For everyone else who has been waiting for the Supreme Court’s decision before deciding what to do, there are various factors to consider. The threshold question is whether to even have an arbitration program. There are certainly many benefits to arbitration. These include quicker resolution of claims, more predictable outcomes compared to a jury, arguably lower attorneys’ fees to take a case through completion in arbitration than in court, and greater chance of keeping the proceedings and outcome confidential.
But there also are numerous downsides to arbitration that employers have to consider. Arbitrator fees can be very significant, and in states like California, the employer must pay all of the arbitrator fees. Some plaintiffs’ attorneys have resorted to filing a large number of individual arbitrations to make the arbitration process exorbitantly expensive for employers.
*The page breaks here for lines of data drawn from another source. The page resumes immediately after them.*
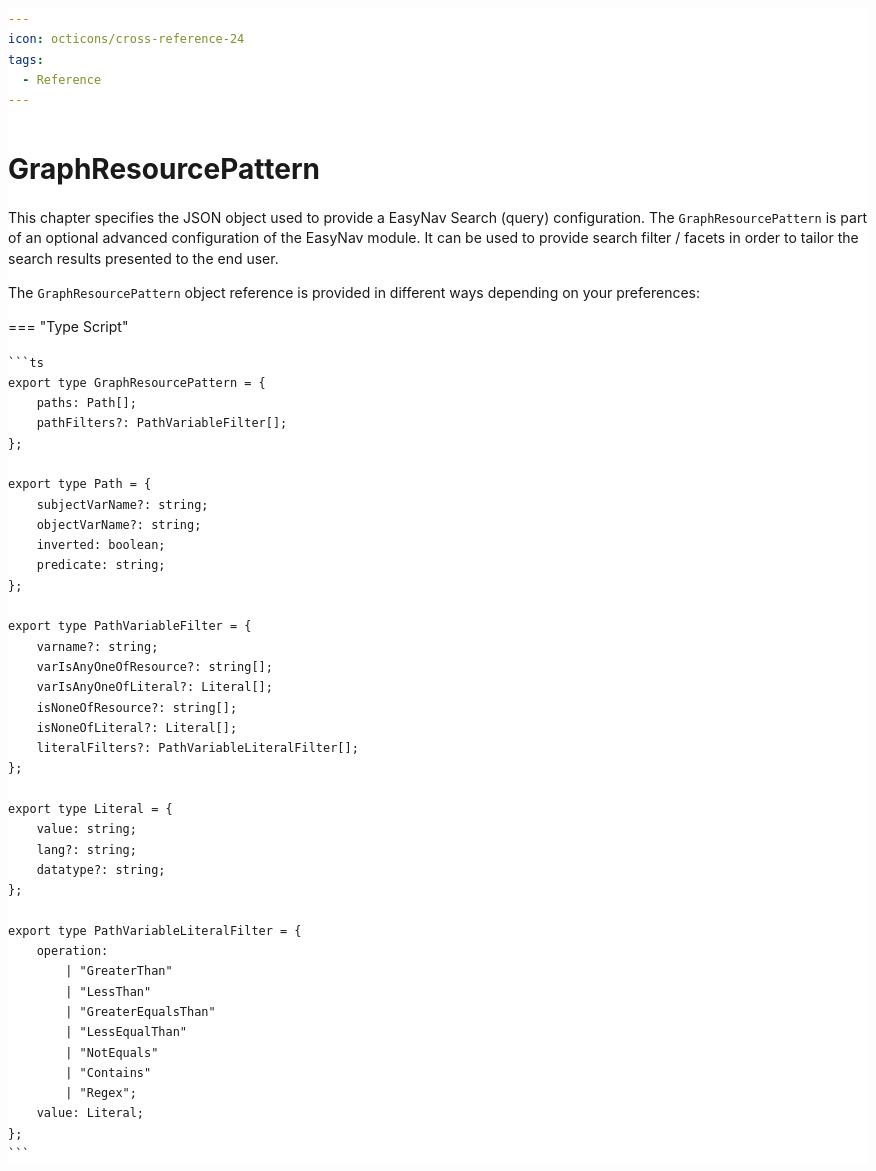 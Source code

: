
 ```yaml
---
icon: octicons/cross-reference-24
tags:
  - Reference
---
```


# GraphResourcePattern

This chapter specifies the JSON object used to provide a EasyNav Search (query) configuration.
The `GraphResourcePattern` is part of an optional advanced configuration of the EasyNav module.
It can be used to provide search filter / facets in order to tailor the search results presented to the end user.

The `GraphResourcePattern` object reference is provided in different ways depending on your preferences:

=== "Type Script"

    ```ts
    export type GraphResourcePattern = {
        paths: Path[];
        pathFilters?: PathVariableFilter[];
    };

    export type Path = {
        subjectVarName?: string;
        objectVarName?: string;
        inverted: boolean;
        predicate: string;
    };

    export type PathVariableFilter = {
        varname?: string;
        varIsAnyOneOfResource?: string[];
        varIsAnyOneOfLiteral?: Literal[];
        isNoneOfResource?: string[];
        isNoneOfLiteral?: Literal[];
        literalFilters?: PathVariableLiteralFilter[];
    };

    export type Literal = {
        value: string;
        lang?: string;
        datatype?: string;
    };

    export type PathVariableLiteralFilter = {
        operation:
            | "GreaterThan"
            | "LessThan"
            | "GreaterEqualsThan"
            | "LessEqualThan"
            | "NotEquals"
            | "Contains"
            | "Regex";
        value: Literal;
    };
    ```
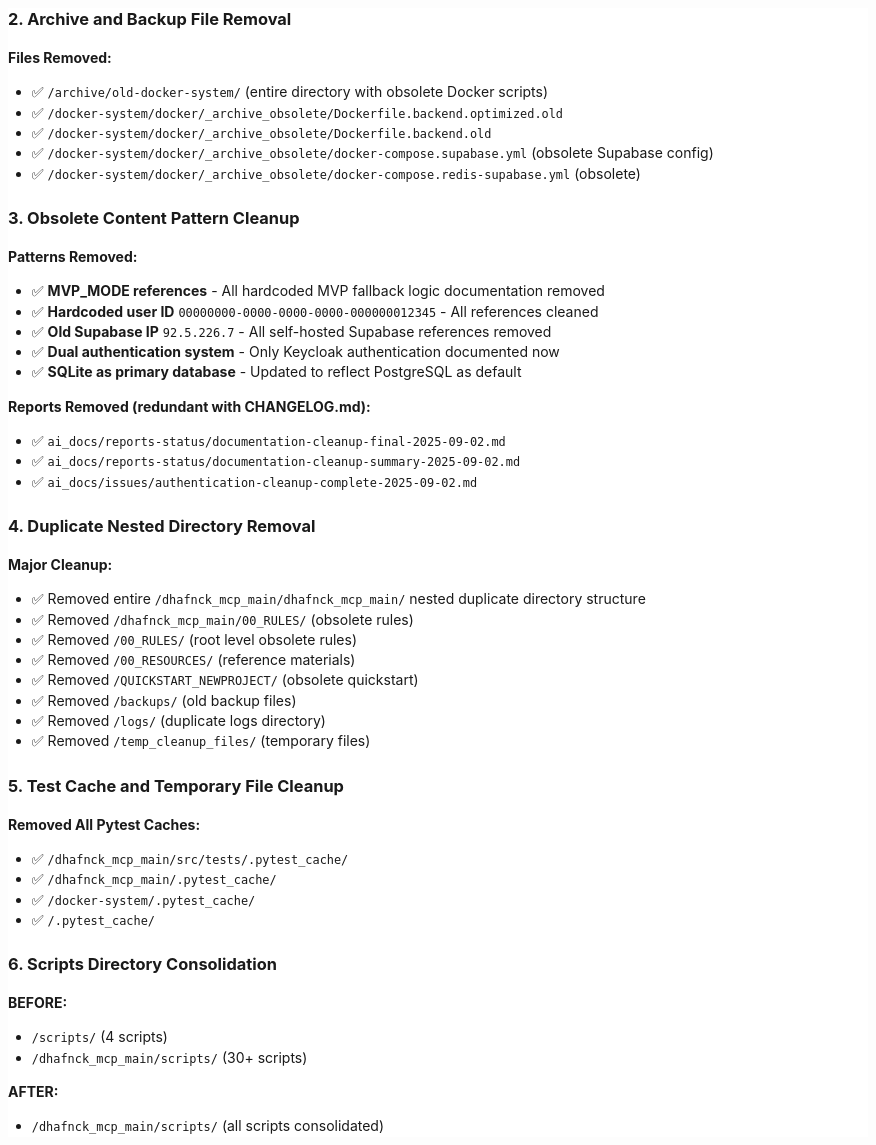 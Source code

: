 ### 2. Archive and Backup File Removal

**Files Removed:**
- ✅ `/archive/old-docker-system/` (entire directory with obsolete Docker scripts)
- ✅ `/docker-system/docker/_archive_obsolete/Dockerfile.backend.optimized.old`
- ✅ `/docker-system/docker/_archive_obsolete/Dockerfile.backend.old`
- ✅ `/docker-system/docker/_archive_obsolete/docker-compose.supabase.yml` (obsolete Supabase config)
- ✅ `/docker-system/docker/_archive_obsolete/docker-compose.redis-supabase.yml` (obsolete)

### 3. Obsolete Content Pattern Cleanup

**Patterns Removed:**
- ✅ **MVP_MODE references** - All hardcoded MVP fallback logic documentation removed
- ✅ **Hardcoded user ID** `00000000-0000-0000-0000-000000012345` - All references cleaned
- ✅ **Old Supabase IP** `92.5.226.7` - All self-hosted Supabase references removed
- ✅ **Dual authentication system** - Only Keycloak authentication documented now
- ✅ **SQLite as primary database** - Updated to reflect PostgreSQL as default

**Reports Removed (redundant with CHANGELOG.md):**
- ✅ `ai_docs/reports-status/documentation-cleanup-final-2025-09-02.md`
- ✅ `ai_docs/reports-status/documentation-cleanup-summary-2025-09-02.md`
- ✅ `ai_docs/issues/authentication-cleanup-complete-2025-09-02.md`

### 4. Duplicate Nested Directory Removal

**Major Cleanup:**
- ✅ Removed entire `/dhafnck_mcp_main/dhafnck_mcp_main/` nested duplicate directory structure
- ✅ Removed `/dhafnck_mcp_main/00_RULES/` (obsolete rules)
- ✅ Removed `/00_RULES/` (root level obsolete rules)
- ✅ Removed `/00_RESOURCES/` (reference materials)
- ✅ Removed `/QUICKSTART_NEWPROJECT/` (obsolete quickstart)
- ✅ Removed `/backups/` (old backup files)
- ✅ Removed `/logs/` (duplicate logs directory)
- ✅ Removed `/temp_cleanup_files/` (temporary files)

### 5. Test Cache and Temporary File Cleanup

**Removed All Pytest Caches:**
- ✅ `/dhafnck_mcp_main/src/tests/.pytest_cache/`
- ✅ `/dhafnck_mcp_main/.pytest_cache/`
- ✅ `/docker-system/.pytest_cache/`  
- ✅ `/.pytest_cache/`

### 6. Scripts Directory Consolidation

**BEFORE:**
- `/scripts/` (4 scripts)
- `/dhafnck_mcp_main/scripts/` (30+ scripts)

**AFTER:**
- `/dhafnck_mcp_main/scripts/` (all scripts consolidated)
Arbitrators also can be less likely to grant dispositive motions because they may feel a claimant has a right to take his or her claim through the evidentiary hearing (the equivalent of a trial in arbitration).
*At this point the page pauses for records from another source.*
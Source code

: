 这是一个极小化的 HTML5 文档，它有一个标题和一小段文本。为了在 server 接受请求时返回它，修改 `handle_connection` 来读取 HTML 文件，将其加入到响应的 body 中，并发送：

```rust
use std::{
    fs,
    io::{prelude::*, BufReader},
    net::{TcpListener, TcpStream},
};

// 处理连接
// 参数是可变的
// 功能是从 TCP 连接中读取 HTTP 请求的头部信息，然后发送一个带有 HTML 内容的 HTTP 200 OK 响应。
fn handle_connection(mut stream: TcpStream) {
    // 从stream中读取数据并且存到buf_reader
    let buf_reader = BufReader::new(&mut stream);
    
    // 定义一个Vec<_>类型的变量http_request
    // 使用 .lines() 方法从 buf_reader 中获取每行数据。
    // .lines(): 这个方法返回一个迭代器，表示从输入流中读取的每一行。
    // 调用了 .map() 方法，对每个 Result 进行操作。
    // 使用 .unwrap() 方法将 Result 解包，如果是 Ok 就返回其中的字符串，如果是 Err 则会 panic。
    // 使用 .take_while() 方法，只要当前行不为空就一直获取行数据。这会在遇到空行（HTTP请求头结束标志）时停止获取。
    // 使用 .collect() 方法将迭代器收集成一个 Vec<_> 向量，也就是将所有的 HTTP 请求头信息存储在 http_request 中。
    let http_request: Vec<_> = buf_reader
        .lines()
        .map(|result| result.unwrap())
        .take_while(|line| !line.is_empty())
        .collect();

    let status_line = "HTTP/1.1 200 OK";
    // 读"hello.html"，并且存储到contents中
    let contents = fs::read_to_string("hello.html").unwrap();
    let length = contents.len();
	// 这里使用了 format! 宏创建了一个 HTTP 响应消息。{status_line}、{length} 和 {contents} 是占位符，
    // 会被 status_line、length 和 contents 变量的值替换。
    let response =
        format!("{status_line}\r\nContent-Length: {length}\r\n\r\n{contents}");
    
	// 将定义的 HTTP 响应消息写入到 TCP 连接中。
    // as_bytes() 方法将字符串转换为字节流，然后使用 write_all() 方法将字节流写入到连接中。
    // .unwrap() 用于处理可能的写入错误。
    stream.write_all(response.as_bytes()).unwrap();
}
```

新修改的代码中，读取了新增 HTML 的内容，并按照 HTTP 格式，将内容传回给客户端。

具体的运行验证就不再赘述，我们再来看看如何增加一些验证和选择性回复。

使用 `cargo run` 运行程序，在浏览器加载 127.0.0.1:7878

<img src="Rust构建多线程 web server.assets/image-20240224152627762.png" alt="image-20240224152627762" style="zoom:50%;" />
Another question is what the scope of the arbitration program should be. Given the costs associated with arbitration, some employers may want to limit an arbitration program to just wage and hour claims, which have the greatest likelihood of being brought as class claims. In addition, current federal and state legislative headwinds are pushing against mandatory arbitration of sexual harassment and other Title VII claims. Certain Department of Defense contractors have long been banned from imposing such agreements, and the State of New York recently passed legislation that seeks to prohibit private employers from requiring arbitration of sexual harassment claims. While state laws of this type are susceptible to preemption by the Federal Arbitration Act, federal bans have been proposed, and employers may wish to sidestep the controversy altogether by considering wage-hour only arbitration agreements. In this way, discrimination claims, which usually are brought on a single-plaintiff basis, could then be excluded from the arbitration program if the additional costs associated with arbitration exceed the confidentiality benefit of arbitration.
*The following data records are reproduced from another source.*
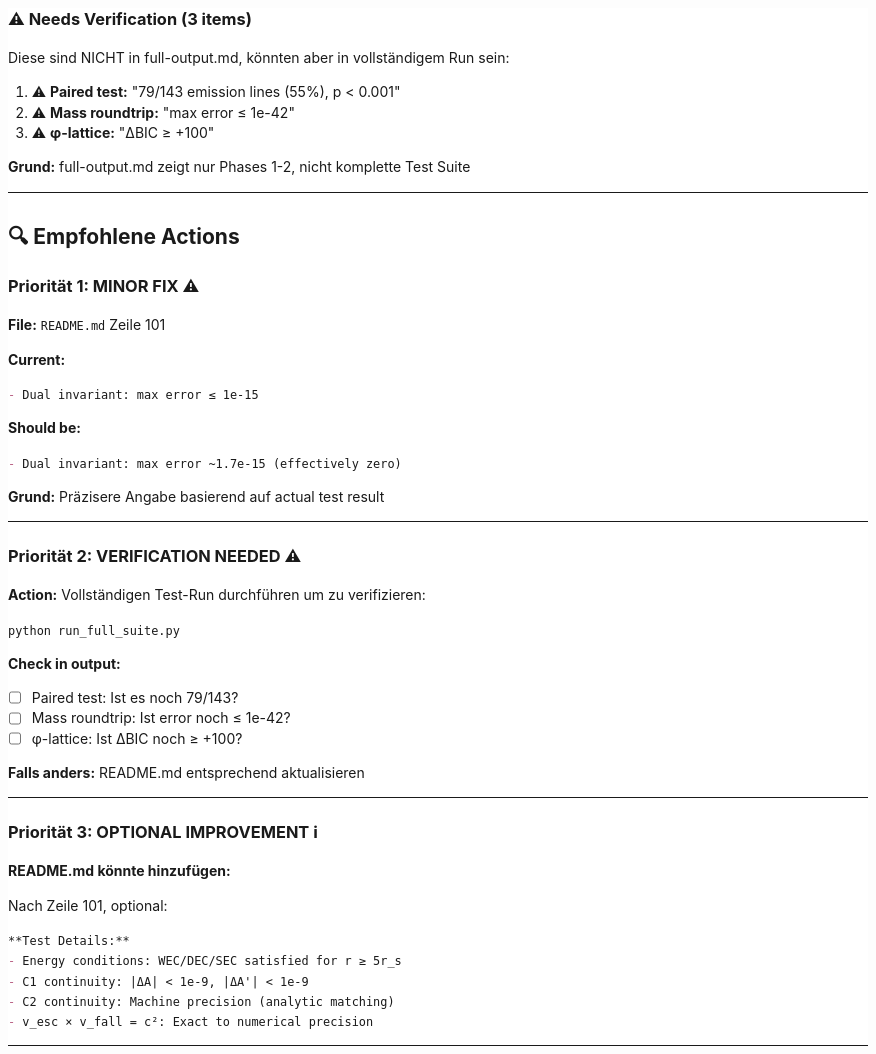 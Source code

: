 ### ⚠️ Needs Verification (3 items)

Diese sind NICHT in full-output.md, könnten aber in vollständigem Run sein:

1. ⚠️ **Paired test:** "79/143 emission lines (55%), p < 0.001"
2. ⚠️ **Mass roundtrip:** "max error ≤ 1e-42"
3. ⚠️ **φ-lattice:** "ΔBIC ≥ +100"

**Grund:** full-output.md zeigt nur Phases 1-2, nicht komplette Test Suite

---

## 🔍 Empfohlene Actions

### Priorität 1: MINOR FIX ⚠️

**File:** `README.md` Zeile 101

**Current:**
```markdown
- Dual invariant: max error ≤ 1e-15
```

**Should be:**
```markdown
- Dual invariant: max error ~1.7e-15 (effectively zero)
```

**Grund:** Präzisere Angabe basierend auf actual test result

---

### Priorität 2: VERIFICATION NEEDED ⚠️

**Action:** Vollständigen Test-Run durchführen um zu verifizieren:

```bash
python run_full_suite.py
```

**Check in output:**
- [ ] Paired test: Ist es noch 79/143?
- [ ] Mass roundtrip: Ist error noch ≤ 1e-42?
- [ ] φ-lattice: Ist ΔBIC noch ≥ +100?

**Falls anders:** README.md entsprechend aktualisieren

---

### Priorität 3: OPTIONAL IMPROVEMENT ℹ️

**README.md könnte hinzufügen:**

Nach Zeile 101, optional:
```markdown
**Test Details:**
- Energy conditions: WEC/DEC/SEC satisfied for r ≥ 5r_s
- C1 continuity: |ΔA| < 1e-9, |ΔA'| < 1e-9
- C2 continuity: Machine precision (analytic matching)
- v_esc × v_fall = c²: Exact to numerical precision
```

---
Employers considering implementing an arbitration program also need to be aware of the various exceptions. The FAA does not apply to certain employees, most notably transportation workers. In California, PAGA representative actions are not subject to class waivers and cannot be arbitrated. Complaints and charges filed with governmental agencies are not subject to arbitration agreements.
While there are many factors to consider, the Supreme Court’s decision today assures employers that arbitration agreements with class waivers remain a valuable option for employers interested in reducing potential class and collective action exposure.
*Seyfarth Shaw LLP is counsel for Epic Systems Corp. in the Lewis case at the district and appellate courts and is co-counsel for Epic at the Supreme Court.